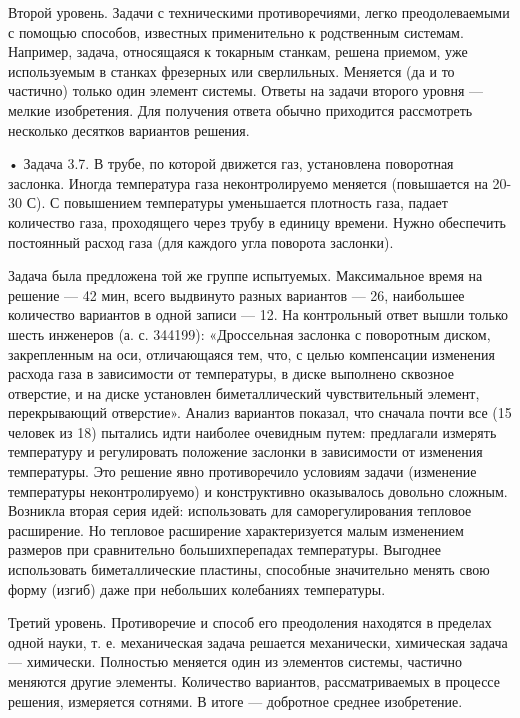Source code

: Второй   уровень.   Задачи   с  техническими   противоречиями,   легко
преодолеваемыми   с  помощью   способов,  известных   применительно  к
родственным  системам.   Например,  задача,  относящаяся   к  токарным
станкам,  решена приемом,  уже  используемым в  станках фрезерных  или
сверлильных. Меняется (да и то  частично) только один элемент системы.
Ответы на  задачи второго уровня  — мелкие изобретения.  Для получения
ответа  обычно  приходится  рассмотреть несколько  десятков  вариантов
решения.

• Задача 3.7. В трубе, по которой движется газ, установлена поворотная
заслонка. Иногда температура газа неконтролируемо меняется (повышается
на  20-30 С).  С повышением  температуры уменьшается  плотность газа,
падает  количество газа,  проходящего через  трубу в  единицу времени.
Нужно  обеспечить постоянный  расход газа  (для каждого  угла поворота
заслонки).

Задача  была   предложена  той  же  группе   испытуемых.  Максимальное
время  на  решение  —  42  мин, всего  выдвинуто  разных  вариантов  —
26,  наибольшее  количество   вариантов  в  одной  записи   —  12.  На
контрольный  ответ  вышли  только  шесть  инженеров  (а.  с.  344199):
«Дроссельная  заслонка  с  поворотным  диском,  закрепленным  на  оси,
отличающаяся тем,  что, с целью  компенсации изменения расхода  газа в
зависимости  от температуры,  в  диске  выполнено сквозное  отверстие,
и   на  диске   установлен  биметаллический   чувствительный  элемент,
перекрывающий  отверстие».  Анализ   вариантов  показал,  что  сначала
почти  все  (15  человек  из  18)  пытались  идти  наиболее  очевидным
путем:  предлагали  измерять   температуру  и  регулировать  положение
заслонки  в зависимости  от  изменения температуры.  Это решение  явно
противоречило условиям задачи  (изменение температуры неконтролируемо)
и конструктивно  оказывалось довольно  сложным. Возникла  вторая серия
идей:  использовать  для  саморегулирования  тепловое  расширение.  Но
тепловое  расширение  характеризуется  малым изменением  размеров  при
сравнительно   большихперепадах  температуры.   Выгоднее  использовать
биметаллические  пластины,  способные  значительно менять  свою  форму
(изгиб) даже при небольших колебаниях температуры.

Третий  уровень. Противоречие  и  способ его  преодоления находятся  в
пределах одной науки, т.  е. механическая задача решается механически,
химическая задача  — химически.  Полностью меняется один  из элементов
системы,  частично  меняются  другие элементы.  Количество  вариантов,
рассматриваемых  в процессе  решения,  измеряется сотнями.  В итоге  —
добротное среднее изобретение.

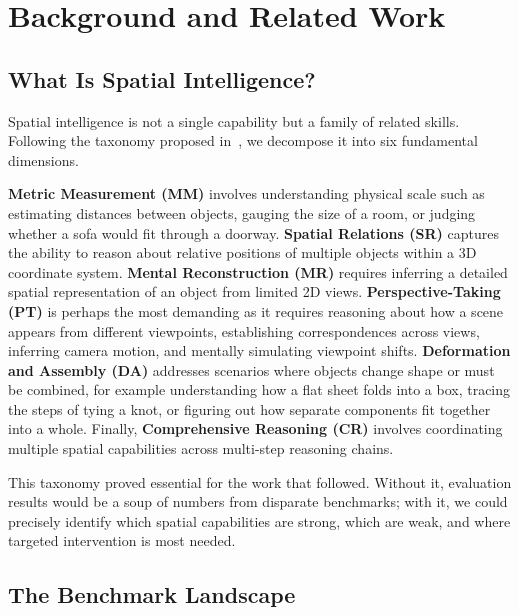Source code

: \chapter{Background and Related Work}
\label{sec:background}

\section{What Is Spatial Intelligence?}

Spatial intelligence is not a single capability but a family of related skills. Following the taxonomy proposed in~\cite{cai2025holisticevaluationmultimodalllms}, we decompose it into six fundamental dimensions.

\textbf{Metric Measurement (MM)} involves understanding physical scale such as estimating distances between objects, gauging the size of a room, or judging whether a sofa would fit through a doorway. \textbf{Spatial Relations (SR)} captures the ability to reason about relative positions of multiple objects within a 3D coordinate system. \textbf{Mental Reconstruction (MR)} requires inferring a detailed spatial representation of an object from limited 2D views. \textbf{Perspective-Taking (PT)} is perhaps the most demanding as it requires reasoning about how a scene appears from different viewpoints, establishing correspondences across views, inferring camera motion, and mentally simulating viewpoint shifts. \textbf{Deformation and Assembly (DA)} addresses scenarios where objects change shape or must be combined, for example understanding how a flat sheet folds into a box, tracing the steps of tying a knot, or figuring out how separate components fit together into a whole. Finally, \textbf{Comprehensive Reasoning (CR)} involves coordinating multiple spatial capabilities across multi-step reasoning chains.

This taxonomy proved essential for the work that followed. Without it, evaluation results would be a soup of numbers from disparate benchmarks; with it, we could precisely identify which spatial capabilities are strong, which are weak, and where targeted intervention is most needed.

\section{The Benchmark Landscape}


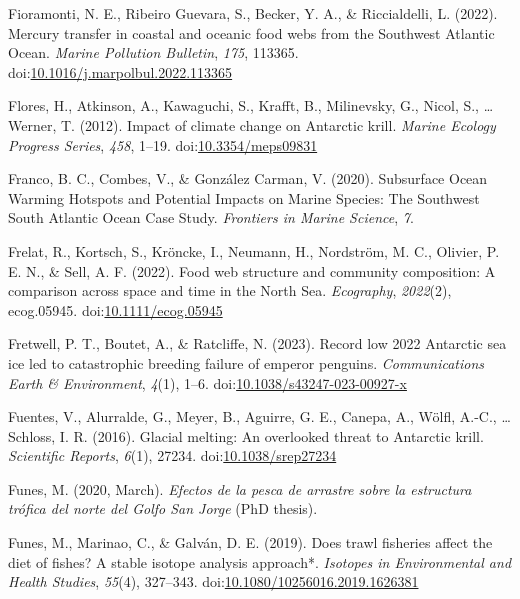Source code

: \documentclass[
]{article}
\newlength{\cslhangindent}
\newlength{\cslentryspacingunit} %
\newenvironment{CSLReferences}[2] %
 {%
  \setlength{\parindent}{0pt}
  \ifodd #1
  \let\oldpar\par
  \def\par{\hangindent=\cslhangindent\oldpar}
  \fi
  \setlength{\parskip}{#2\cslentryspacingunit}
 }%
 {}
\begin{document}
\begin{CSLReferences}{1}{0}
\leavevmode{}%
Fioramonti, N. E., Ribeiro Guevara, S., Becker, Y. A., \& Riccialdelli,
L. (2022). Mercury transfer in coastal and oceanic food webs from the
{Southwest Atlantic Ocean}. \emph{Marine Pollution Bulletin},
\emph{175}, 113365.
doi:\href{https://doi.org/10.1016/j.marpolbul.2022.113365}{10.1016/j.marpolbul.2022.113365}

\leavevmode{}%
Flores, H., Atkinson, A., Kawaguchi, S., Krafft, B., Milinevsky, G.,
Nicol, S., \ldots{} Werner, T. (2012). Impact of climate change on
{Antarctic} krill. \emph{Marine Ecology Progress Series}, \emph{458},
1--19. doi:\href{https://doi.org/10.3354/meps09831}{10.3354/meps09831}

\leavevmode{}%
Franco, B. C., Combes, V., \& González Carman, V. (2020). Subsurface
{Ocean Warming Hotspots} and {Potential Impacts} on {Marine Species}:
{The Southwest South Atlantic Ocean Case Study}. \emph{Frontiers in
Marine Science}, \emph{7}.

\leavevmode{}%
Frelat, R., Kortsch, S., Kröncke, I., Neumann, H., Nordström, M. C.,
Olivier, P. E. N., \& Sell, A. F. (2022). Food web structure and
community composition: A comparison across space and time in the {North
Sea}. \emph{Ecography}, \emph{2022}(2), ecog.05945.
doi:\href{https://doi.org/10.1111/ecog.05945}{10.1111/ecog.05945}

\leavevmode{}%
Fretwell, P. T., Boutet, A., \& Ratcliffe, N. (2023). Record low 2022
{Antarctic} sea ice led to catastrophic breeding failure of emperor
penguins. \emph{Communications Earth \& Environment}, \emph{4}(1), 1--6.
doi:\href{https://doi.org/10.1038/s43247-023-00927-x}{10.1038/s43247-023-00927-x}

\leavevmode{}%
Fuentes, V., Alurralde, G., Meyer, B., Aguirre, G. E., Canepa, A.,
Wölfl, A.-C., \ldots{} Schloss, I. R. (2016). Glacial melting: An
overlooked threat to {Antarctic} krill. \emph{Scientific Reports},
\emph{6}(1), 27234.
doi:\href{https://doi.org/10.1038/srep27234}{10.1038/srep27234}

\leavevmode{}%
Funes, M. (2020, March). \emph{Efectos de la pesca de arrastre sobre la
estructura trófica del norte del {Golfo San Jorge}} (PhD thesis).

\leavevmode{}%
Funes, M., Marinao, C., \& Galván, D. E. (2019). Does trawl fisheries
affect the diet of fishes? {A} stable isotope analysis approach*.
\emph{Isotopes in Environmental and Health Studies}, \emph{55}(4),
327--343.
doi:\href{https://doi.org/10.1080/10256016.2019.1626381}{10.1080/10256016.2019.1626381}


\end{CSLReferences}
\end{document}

---

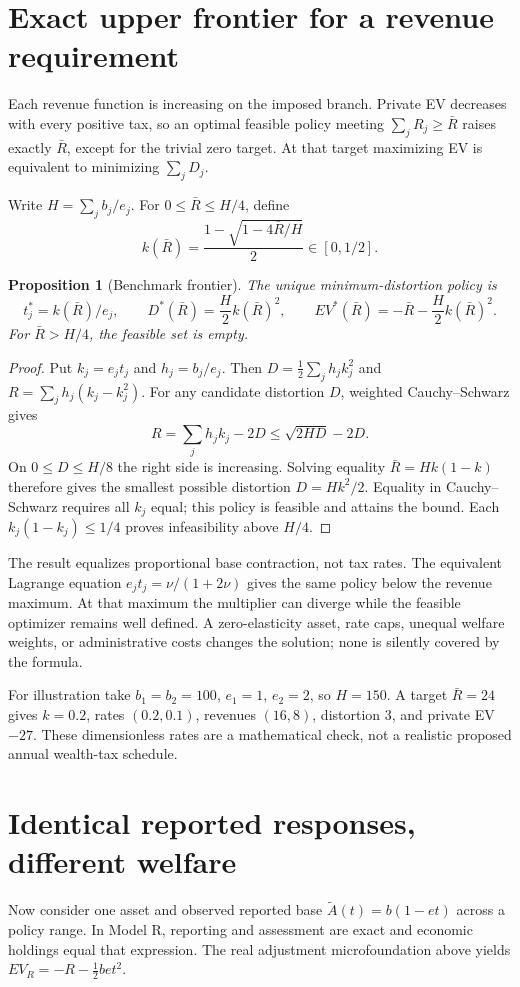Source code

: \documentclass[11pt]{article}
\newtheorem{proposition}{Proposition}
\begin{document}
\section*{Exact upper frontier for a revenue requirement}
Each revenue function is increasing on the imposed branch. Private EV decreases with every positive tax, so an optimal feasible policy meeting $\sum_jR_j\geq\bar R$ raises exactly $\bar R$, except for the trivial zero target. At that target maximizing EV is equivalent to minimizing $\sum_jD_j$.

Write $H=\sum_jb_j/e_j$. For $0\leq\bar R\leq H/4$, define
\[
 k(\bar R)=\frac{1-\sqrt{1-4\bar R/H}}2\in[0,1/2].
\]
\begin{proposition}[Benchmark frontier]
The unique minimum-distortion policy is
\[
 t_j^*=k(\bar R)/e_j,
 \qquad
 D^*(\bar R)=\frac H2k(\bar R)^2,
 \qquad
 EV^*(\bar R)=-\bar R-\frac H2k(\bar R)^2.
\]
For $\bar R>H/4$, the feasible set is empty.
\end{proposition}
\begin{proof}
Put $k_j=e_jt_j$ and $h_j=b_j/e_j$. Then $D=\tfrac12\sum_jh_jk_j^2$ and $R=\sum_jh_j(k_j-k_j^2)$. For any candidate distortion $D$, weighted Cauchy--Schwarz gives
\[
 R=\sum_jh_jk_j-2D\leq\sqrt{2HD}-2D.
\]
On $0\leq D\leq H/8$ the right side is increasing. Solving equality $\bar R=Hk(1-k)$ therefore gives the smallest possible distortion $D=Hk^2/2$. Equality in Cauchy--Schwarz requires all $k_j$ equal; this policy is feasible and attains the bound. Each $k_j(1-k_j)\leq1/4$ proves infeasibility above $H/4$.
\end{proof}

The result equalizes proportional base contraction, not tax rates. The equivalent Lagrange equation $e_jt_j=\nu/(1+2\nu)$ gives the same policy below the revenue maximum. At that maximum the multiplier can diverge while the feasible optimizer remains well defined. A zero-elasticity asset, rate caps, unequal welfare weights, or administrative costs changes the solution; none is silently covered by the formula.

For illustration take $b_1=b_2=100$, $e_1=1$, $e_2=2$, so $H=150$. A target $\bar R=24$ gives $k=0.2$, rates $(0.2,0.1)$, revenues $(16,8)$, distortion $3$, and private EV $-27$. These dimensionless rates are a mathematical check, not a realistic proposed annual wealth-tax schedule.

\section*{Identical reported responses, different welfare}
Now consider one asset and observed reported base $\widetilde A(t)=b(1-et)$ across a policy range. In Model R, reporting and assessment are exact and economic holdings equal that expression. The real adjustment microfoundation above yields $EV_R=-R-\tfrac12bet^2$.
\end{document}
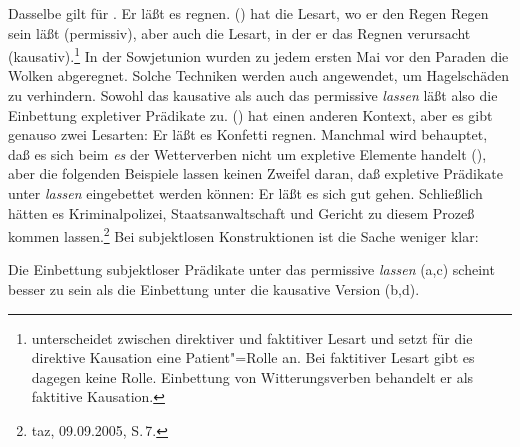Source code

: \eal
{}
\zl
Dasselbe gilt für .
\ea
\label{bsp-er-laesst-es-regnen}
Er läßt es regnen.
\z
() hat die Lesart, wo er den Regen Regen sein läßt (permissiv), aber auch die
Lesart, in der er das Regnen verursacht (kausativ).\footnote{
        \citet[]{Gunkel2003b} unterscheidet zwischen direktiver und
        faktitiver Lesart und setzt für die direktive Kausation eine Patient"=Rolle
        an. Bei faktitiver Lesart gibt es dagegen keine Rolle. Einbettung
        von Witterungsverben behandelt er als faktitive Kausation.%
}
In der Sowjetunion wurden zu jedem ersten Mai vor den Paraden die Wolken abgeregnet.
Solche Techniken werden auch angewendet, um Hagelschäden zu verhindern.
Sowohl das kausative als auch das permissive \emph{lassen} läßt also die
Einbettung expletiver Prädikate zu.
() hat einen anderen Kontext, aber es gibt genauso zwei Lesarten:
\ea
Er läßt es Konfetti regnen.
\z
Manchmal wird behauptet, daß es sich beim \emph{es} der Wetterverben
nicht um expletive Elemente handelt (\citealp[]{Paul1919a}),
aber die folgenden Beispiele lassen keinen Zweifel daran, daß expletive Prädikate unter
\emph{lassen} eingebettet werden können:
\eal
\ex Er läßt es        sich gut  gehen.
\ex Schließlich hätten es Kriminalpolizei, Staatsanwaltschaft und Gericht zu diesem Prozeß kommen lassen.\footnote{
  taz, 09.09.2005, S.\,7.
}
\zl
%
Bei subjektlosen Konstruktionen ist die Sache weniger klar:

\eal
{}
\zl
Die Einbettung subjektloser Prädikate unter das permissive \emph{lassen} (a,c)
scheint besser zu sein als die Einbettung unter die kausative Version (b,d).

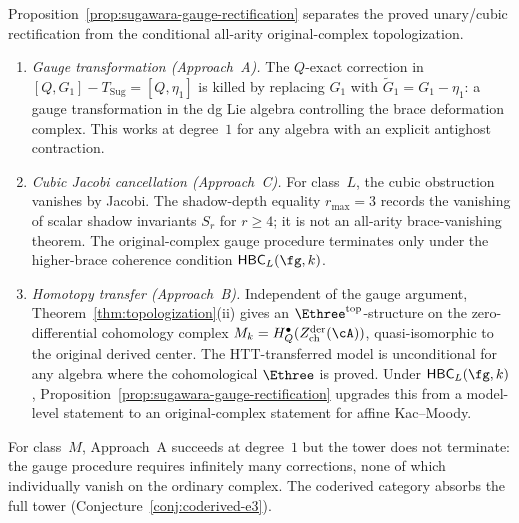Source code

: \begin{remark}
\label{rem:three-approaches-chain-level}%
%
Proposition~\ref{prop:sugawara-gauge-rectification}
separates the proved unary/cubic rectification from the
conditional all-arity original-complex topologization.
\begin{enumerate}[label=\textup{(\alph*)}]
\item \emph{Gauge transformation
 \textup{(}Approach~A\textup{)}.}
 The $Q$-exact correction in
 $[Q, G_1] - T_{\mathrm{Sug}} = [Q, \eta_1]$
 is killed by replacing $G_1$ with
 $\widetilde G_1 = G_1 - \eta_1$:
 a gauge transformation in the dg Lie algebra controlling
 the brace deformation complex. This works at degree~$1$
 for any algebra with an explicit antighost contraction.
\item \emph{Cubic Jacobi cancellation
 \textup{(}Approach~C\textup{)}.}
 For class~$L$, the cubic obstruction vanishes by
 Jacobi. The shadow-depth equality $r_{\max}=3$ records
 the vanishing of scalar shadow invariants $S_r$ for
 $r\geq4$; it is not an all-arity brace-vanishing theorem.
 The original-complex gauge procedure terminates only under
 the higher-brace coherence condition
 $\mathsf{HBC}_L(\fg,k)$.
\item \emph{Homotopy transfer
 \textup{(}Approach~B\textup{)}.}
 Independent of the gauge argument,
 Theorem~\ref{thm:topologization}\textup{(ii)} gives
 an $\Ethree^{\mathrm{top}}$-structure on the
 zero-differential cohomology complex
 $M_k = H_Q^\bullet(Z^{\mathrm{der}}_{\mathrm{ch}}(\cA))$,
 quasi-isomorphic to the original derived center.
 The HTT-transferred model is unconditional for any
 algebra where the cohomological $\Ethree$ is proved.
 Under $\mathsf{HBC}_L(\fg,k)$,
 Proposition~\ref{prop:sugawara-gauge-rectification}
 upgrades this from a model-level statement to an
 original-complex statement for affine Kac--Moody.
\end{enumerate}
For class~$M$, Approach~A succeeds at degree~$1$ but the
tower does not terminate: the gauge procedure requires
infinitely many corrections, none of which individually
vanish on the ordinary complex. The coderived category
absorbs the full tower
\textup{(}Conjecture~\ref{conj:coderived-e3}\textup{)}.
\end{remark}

* * *

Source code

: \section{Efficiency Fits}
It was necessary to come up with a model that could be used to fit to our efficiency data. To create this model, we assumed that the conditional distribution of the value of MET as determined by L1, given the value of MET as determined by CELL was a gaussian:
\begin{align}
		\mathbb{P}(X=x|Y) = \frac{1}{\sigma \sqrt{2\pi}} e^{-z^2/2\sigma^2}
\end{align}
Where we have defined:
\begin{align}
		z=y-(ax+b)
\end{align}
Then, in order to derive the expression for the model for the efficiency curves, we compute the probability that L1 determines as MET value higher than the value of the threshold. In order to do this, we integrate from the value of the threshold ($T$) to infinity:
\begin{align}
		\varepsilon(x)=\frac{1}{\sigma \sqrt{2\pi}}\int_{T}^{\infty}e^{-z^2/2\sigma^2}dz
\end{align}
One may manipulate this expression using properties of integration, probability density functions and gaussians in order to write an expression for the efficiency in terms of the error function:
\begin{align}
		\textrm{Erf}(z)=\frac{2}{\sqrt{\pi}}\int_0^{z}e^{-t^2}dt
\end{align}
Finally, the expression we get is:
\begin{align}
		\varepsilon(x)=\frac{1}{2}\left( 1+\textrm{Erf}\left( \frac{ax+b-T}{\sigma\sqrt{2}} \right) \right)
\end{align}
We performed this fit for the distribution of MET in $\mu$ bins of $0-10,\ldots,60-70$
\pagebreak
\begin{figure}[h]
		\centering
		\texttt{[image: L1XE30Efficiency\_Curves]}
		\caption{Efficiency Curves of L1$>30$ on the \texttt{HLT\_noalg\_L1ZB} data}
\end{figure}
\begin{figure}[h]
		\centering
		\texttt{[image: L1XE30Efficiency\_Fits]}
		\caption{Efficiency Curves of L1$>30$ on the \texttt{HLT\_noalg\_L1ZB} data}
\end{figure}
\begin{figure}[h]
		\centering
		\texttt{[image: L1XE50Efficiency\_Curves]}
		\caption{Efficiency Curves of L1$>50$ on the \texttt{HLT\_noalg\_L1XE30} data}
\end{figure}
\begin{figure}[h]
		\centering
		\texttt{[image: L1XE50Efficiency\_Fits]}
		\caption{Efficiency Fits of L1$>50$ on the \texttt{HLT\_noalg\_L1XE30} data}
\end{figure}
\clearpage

→ REQUIRED WORK:
Everything from the line with "For class~$L$, the" through the line with "algebra where the" should be written out exactly as it appears above, end lines included, and nothing outside that range.

→ WRITTEN SOLUTION:
 For class~$L$, the cubic obstruction vanishes by
 Jacobi. The shadow-depth equality $r_{\max}=3$ records
 the vanishing of scalar shadow invariants $S_r$ for
 $r\geq4$; it is not an all-arity brace-vanishing theorem.
 The original-complex gauge procedure terminates only under
 the higher-brace coherence condition
 $\mathsf{HBC}_L(\fg,k)$.
\item \emph{Homotopy transfer
 \textup{(}Approach~B\textup{)}.}
 Independent of the gauge argument,
 Theorem~\ref{thm:topologization}\textup{(ii)} gives
 an $\Ethree^{\mathrm{top}}$-structure on the
 zero-differential cohomology complex
 $M_k = H_Q^\bullet(Z^{\mathrm{der}}_{\mathrm{ch}}(\cA))$,
 quasi-isomorphic to the original derived center.
 The HTT-transferred model is unconditional for any
 algebra where the cohomological $\Ethree$ is proved.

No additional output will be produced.